**Task to carry out:** Which of the lines below hold "with"? Please return each one.

###

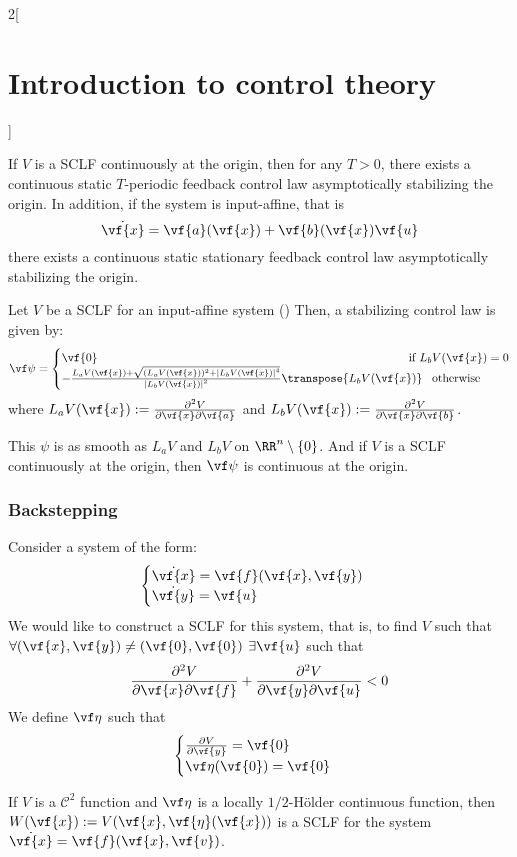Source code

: \documentclass[../../../main_math.tex]{subfiles}
\begin{document}
\begin{multicols}{2}[\section{Introduction to control theory}]
\begin{theorem}
    If $V$ is a SCLF continuously at the origin, then for any $T>0$, there exists a continuous static $T$-periodic feedback control law asymptotically stabilizing the origin. In addition, if the system is input-affine, that is
    \begin{equation}\label{ICT:inputaffine}
      \dot{\vf{x}} = \vf{a}(\vf{x}) + \vf{b}(\vf{x})\vf{u}
    \end{equation}
    there exists a continuous static stationary feedback control law asymptotically stabilizing the origin.
  \end{theorem}
  \begin{theorem}
    Let $V$ be a SCLF for an input-affine system () Then, a stabilizing control law is given by:
    $$
      \vf\psi=\begin{cases}
        \vf{0}                                                                                                          & \!\!\!\!\!\!\!\!\!\!\!\!\!\text{if } L_bV(\vf{x})=0 \\
        -\frac{L_aV(\vf{x})+\sqrt{(L_aV(\vf{x}))^2+\abs{L_bV(\vf{x})}^4}}{\abs{L_bV(\vf{x})}^2}\transpose{L_bV(\vf{x})} & \!\text{otherwise}
      \end{cases}
    $$
    where $L_aV(\vf{x}):=\pdv{V}{\vf{x}}\vf{a}(\vf{x})$ and $L_bV(\vf{x}):=\pdv{V}{\vf{x}}\vf{b}(\vf{x})$.
  \end{theorem}
  \begin{remark}
    This $\psi$ is as smooth as $L_aV$ and $L_bV$ on $\RR^n\setminus\{0\}$. And if $V$ is a SCLF continuously at the origin, then $\vf\psi$ is continuous at the origin.
  \end{remark}
  \subsubsection{Backstepping}
  Consider a system of the form:
  \begin{equation}\label{ICT:backstepping}
    \begin{cases}
      \dot{\vf{x}} = \vf{f}(\vf{x}, \vf{y}) \\
      \dot{\vf{y}} = \vf{u}
    \end{cases}
  \end{equation}
  We would like to construct a SCLF for this system, that is, to find $V$ such that $\forall (\vf{x}, \vf{y})\ne (\vf{0}, \vf{0})$ $\exists \vf{u}$ such that $$
    \pdv{V}{\vf{x}}\vf{f}(\vf{x}, \vf{y}) + \pdv{V}{\vf{y}}\vf{u}<0
  $$
  We define $\vf\eta$ such that
  $$
    \begin{cases}
      \pdv{V}{\vf{y}}(\vf{x}, \vf{\eta}(\vf{x})) = \vf{0} \\
      \vf\eta(\vf{0}) = \vf{0}
    \end{cases}
  $$
  \begin{lemma}
    If $V$ is a $\mathcal{C}^2$ function and $\vf\eta$ is a locally $1/2$-Hölder continuous function, then $W(\vf{x}):=V(\vf{x}, \vf{\eta}(\vf{x}))$ is a SCLF for the system $\dot{\vf{x}} = \vf{f}(\vf{x}, \vf{v})$.
  \end{lemma}


\end{multicols}
\end{document}
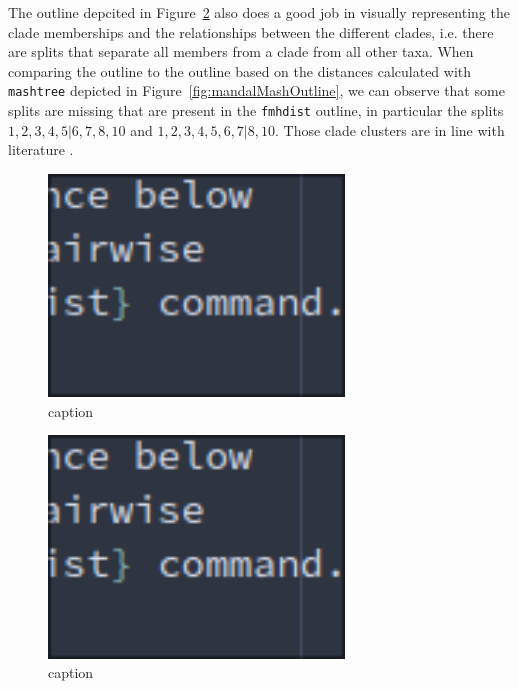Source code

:The outline depcited in Figure~\ref{fig:mandalFmhdistOutline} also does a good
job in visually representing the clade memberships and the relationships between
the different clades, i.e. there are splits that separate all members from a
clade from all other taxa. When comparing the outline to the outline based on
the distances calculated with \texttt{mashtree} depicted in
Figure~\ref{fig:mandalMashOutline}, we can observe that some splits are missing
that are present in the \texttt{fmhdist} outline, in particular the splits $1, 2,
3, 4, 5 | 6, 7, 8, 10$ and $1, 2, 3, 4, 5, 6, 7 | 8, 10$. Those clade clusters
are in line with literature
\cite{yangExpandedPhylogenyGenus2017,abadPhytophthoraTaxonomicPhylogenetic2023a}.

\begin{figure}
  \centering
  \includegraphics[width=0.7\textwidth]{figures/image.png}
  \caption{caption}
  \label{fig:mandalFmhdistTree}
\end{figure}

\begin{figure}
  \centering
  \includegraphics[width=0.7\textwidth]{figures/image.png}
  \caption{caption}
  \label{fig:mandalFmhdistOutline}
\end{figure}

###

**Answer area:**
the distances calculated with \texttt{mashtree} depicted in
are in line with literature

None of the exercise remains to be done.